== Segment start ==

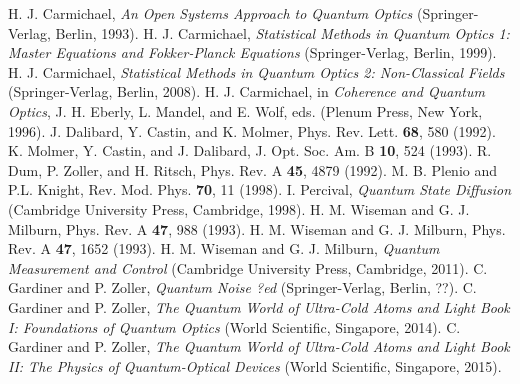 \documentclass[twocolumn,aps,eqsecnum,showkeys,amsmath]{revtex4}
\begin{document}


\begin{references} 
%
 H. J. Carmichael, \textit{An Open Systems Approach to 
	Quantum Optics} (Springer-Verlag, Berlin, 1993).
%
 H. J. Carmichael, \textit{Statistical Methods in Quantum 
Optics 1: Master Equations and Fokker-Planck Equations} (Springer-Verlag, 
Berlin, 1999). 
%
 H. J. Carmichael, \textit{Statistical Methods in Quantum 
Optics 2: Non-Classical Fields} (Springer-Verlag, Berlin, 2008). 
%
 H. J. Carmichael, in \textit{Coherence and Quantum  
Optics}, J. H. Eberly, L. Mandel, and E. Wolf, eds. (Plenum Press, 
New York, 1996).
%
 J. Dalibard, Y. Castin, and K. Molmer, Phys. Rev. 
Lett. \textbf{68}, 580 (1992).
%
 K. Molmer, Y. Castin, and J. Dalibard, J. Opt. Soc. 
Am. B \textbf{10}, 524 (1993). 
%
 R. Dum, P. Zoller, and H. Ritsch, Phys. Rev. A 
\textbf{45}, 4879 (1992).
%
 M. B. Plenio and P.L. Knight, Rev. Mod. Phys. 
\textbf{70}, 11 (1998).
%
 I. Percival, \textit{Quantum State Diffusion}  
(Cambridge University Press, Cambridge, 1998). 
%
 H. M. Wiseman and G. J. Milburn, Phys. Rev. A 
\textbf{47}, 988 (1993).
%
 H. M. Wiseman and G. J. Milburn, Phys. Rev. A 
\textbf{47}, 1652 (1993).
%
 H. M. Wiseman and G. J. Milburn, \textit{Quantum 
Measurement and Control} (Cambridge University Press, Cambridge, 
2011). 
%
 C. Gardiner and P. Zoller, \textit{Quantum 
Noise ?ed} (Springer-Verlag, Berlin, ??). 
%
 C. Gardiner and P. Zoller, \textit{The Quantum World of 
Ultra-Cold Atoms and Light Book I: Foundations of Quantum Optics} 
(World Scientific, Singapore, 2014). 
%
 C. Gardiner and P. Zoller, \textit{The Quantum World 
of Ultra-Cold Atoms and Light Book II: The Physics of Quantum-Optical 
Devices} (World Scientific, Singapore, 2015).  

\end{references}
\end{document}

== Segment end ==

### Required action
Exclude images and repeat all entries exactly.

### Reply to the task
 \documentclass[twocolumn,aps,eqsecnum,showkeys,amsmath]{revtex4}
\begin{document}


\begin{references} 
%
 H. J. Carmichael, \textit{An Open Systems Approach to 
	Quantum Optics} (Springer-Verlag, Berlin, 1993).
%
 H. J. Carmichael, \textit{Statistical Methods in Quantum 
Optics 1: Master Equations and Fokker-Planck Equations} (Springer-Verlag, 
Berlin, 1999). 
%
 H. J. Carmichael, \textit{Statistical Methods in Quantum 
Optics 2: Non-Classical Fields} (Springer-Verlag, Berlin, 2008). 
%
 H. J. Carmichael, in \textit{Coherence and Quantum  
Optics}, J. H. Eberly, L. Mandel, and E. Wolf, eds. (Plenum Press, 
New York, 1996).
%
 J. Dalibard, Y. Castin, and K. Molmer, Phys. Rev. 
Lett. \textbf{68}, 580 (1992).
%
 K. Molmer, Y. Castin, and J. Dalibard, J. Opt. Soc. 
Am. B \textbf{10}, 524 (1993). 
%
 R. Dum, P. Zoller, and H. Ritsch, Phys. Rev. A 
\textbf{45}, 4879 (1992).
%
 M. B. Plenio and P.L. Knight, Rev. Mod. Phys. 
\textbf{70}, 11 (1998).
%
 I. Percival, \textit{Quantum State Diffusion}  
(Cambridge University Press, Cambridge, 1998). 
%
 H. M. Wiseman and G. J. Milburn, Phys. Rev. A 
\textbf{47}, 988 (1993).
%
 H. M. Wiseman and G. J. Milburn, Phys. Rev. A 
\textbf{47}, 1652 (1993).
%
 H. M. Wiseman and G. J. Milburn, \textit{Quantum 
Measurement and Control} (Cambridge University Press, Cambridge, 
2011). 
%
 C. Gardiner and P. Zoller, \textit{Quantum 
Noise ?ed} (Springer-Verlag, Berlin, ??). 
%
 C. Gardiner and P. Zoller, \textit{The Quantum World of 
Ultra-Cold Atoms and Light Book I: Foundations of Quantum Optics} 
(World Scientific, Singapore, 2014). 
%
 C. Gardiner and P. Zoller, \textit{The Quantum World 
of Ultra-Cold Atoms and Light Book II: The Physics of Quantum-Optical 
Devices} (World Scientific, Singapore, 2015).  

\end{references}
\end{document}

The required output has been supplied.